BEGIN

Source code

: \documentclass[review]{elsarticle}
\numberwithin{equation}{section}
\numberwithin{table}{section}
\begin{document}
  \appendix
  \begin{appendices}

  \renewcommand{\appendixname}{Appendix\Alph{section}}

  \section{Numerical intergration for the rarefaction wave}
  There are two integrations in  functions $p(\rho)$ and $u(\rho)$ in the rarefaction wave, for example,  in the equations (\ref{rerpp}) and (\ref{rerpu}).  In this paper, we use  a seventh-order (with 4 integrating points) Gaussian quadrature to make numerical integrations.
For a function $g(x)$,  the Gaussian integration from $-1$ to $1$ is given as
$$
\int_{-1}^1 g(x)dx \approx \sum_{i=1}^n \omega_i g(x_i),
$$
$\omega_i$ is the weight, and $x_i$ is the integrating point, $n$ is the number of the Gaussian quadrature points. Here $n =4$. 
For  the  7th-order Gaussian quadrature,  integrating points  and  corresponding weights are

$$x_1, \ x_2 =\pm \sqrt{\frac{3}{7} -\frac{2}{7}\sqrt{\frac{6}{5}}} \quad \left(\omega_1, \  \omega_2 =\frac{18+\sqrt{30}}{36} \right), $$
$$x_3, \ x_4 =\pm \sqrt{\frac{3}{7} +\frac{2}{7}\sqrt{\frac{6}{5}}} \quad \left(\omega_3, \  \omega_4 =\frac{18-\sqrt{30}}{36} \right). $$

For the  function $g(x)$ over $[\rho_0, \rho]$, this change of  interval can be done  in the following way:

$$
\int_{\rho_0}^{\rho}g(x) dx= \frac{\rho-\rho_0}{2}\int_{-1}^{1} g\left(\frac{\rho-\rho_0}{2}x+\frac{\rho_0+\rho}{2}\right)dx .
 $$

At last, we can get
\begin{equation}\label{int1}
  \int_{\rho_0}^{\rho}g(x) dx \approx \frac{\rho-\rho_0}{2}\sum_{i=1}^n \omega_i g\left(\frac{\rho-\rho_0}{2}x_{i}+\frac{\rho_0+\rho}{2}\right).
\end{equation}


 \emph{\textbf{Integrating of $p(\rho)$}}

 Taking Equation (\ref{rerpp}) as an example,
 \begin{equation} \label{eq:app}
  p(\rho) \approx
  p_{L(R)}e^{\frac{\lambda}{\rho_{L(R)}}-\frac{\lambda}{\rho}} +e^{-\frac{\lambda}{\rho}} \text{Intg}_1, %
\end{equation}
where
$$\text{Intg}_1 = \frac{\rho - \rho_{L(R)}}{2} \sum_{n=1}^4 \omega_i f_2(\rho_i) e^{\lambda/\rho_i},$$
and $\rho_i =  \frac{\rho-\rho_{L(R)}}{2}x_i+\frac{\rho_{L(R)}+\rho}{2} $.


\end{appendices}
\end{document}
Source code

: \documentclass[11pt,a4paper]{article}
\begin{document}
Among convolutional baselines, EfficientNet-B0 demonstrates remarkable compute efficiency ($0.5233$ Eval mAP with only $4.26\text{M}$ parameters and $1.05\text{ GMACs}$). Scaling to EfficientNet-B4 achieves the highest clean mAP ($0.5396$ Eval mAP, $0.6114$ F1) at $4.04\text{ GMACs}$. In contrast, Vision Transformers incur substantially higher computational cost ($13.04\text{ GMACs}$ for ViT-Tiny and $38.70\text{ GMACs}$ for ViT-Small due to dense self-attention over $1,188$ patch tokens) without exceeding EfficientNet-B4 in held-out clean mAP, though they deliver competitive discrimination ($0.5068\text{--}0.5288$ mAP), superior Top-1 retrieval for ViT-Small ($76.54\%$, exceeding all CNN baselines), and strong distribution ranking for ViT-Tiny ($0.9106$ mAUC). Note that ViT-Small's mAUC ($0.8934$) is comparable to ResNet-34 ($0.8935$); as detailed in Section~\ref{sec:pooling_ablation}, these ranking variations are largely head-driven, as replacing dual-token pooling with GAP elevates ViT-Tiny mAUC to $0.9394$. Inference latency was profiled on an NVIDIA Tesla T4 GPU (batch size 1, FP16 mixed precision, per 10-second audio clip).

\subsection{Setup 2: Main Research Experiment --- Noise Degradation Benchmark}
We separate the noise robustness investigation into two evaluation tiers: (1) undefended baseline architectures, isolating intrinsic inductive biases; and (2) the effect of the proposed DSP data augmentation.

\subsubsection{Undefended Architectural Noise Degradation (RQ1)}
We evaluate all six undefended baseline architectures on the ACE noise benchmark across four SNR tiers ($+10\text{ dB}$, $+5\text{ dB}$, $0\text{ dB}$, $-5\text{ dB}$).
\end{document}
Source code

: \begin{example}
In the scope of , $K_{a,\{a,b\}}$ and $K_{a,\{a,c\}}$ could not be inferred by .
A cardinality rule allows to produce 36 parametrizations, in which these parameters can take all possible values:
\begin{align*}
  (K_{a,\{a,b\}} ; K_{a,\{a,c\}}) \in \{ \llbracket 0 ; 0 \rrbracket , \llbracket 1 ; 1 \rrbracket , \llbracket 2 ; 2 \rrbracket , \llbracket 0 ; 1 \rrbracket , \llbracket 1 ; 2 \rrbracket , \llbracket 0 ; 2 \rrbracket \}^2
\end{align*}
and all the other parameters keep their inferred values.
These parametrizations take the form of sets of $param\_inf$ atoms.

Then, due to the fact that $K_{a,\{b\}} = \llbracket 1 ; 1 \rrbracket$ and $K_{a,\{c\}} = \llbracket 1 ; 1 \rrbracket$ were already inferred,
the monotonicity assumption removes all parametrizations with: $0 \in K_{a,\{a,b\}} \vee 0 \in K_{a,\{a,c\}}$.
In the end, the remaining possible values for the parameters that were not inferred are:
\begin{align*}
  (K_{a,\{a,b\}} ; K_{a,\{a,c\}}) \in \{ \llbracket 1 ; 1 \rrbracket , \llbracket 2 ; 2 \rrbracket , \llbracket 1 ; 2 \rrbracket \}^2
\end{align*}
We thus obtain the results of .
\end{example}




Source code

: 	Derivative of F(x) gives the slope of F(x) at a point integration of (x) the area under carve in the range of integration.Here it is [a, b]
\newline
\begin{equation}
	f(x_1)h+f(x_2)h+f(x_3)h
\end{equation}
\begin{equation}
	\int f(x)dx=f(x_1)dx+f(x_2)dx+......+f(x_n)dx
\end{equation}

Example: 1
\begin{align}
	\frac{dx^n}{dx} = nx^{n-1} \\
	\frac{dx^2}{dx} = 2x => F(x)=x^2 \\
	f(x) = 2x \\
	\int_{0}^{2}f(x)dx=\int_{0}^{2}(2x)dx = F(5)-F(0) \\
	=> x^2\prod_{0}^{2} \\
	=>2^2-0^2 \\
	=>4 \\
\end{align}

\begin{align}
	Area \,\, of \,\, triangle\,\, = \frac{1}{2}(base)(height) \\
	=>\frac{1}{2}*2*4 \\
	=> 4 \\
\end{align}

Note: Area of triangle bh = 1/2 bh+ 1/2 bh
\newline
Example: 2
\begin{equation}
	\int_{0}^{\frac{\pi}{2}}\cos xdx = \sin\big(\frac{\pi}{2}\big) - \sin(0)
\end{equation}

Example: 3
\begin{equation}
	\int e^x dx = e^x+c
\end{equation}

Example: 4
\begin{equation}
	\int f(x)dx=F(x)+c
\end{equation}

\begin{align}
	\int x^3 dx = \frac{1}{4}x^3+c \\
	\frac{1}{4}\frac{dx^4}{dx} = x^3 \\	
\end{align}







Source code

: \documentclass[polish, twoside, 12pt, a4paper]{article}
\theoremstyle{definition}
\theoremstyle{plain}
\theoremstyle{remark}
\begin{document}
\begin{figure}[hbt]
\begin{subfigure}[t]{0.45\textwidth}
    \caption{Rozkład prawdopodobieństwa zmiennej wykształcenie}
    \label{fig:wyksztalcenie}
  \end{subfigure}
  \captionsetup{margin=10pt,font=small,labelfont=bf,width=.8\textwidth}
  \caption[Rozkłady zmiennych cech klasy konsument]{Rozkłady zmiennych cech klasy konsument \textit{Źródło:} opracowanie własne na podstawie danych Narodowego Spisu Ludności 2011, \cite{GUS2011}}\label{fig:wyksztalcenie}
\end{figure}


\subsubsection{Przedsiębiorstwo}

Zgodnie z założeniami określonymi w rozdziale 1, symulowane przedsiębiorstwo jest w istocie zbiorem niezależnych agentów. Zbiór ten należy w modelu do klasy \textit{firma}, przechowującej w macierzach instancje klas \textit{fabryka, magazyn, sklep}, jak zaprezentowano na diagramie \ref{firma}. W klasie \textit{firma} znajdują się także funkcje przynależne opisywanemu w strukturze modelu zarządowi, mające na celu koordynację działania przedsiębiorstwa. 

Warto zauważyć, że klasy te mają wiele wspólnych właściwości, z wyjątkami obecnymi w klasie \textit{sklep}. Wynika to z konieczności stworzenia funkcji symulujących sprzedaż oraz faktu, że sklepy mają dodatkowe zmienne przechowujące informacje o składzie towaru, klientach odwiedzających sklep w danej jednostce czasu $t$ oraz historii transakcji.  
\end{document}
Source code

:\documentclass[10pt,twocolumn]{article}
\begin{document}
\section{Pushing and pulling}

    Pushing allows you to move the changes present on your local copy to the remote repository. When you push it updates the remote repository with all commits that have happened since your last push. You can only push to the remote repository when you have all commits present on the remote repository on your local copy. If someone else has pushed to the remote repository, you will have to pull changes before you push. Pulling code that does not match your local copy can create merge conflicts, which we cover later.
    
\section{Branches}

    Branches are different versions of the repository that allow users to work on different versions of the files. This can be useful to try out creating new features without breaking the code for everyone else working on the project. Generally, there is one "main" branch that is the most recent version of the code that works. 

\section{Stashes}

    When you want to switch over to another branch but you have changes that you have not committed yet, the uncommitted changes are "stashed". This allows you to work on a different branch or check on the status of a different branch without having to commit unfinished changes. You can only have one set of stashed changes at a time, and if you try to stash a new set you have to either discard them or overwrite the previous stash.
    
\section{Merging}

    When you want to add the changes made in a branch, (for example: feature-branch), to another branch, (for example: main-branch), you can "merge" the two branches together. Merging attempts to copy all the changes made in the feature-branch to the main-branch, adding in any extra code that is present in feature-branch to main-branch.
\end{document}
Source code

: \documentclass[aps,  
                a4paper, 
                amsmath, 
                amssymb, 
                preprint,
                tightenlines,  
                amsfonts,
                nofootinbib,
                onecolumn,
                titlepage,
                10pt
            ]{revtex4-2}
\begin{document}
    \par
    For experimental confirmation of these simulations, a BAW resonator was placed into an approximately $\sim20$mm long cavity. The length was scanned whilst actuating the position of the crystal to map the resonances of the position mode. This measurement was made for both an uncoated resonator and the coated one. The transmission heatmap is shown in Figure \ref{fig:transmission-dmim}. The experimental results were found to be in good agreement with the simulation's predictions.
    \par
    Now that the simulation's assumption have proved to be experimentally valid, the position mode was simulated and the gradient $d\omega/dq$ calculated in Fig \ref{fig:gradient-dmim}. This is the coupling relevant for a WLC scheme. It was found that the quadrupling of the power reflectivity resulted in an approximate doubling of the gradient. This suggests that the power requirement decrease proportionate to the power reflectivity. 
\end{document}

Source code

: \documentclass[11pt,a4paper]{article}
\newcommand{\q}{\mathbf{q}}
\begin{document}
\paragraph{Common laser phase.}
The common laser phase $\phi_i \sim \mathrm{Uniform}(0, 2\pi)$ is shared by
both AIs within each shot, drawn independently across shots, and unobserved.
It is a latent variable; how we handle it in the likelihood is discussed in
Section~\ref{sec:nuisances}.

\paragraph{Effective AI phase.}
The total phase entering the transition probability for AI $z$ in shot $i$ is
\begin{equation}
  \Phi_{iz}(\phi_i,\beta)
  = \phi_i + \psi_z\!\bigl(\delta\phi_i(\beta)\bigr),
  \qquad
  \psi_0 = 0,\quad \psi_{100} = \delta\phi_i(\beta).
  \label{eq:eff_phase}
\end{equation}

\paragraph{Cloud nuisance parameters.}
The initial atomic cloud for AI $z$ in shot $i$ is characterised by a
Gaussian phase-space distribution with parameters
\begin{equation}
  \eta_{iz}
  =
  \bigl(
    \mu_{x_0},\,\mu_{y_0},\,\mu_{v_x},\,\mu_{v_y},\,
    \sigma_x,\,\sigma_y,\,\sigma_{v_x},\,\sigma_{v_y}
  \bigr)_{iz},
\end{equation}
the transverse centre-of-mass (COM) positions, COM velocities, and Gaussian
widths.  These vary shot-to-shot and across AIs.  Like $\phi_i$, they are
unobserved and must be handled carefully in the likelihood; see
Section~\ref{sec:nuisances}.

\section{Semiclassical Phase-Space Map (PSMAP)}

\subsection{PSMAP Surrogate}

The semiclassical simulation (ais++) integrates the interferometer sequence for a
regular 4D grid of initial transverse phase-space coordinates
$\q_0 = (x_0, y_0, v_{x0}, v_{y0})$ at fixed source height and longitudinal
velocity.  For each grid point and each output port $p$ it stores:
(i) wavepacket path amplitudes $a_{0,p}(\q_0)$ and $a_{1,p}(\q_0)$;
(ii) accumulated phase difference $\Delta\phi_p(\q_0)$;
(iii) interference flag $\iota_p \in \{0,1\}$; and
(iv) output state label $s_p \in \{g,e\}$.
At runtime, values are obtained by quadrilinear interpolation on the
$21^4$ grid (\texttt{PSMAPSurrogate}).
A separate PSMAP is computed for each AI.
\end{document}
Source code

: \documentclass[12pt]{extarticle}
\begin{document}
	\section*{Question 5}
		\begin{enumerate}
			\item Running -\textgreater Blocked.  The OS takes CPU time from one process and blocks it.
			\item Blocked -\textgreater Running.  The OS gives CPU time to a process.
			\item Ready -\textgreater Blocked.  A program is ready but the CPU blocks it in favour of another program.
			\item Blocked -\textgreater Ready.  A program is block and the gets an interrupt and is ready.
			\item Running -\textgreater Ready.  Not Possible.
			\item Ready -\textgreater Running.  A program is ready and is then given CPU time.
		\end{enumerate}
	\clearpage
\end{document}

END

▸ TASK REQUIREMENTS:
Search the data above for the string "tiers" and copy each line that has it.

▸ OUTPUT BELOW:
We separate the noise robustness investigation into two evaluation tiers: (1) undefended baseline architectures, isolating intrinsic inductive biases; and (2) the effect of the proposed DSP data augmentation.
We evaluate all six undefended baseline architectures on the ACE noise benchmark across four SNR tiers ($+10\text{ dB}$, $+5\text{ dB}$, $0\text{ dB}$, $-5\text{ dB}$).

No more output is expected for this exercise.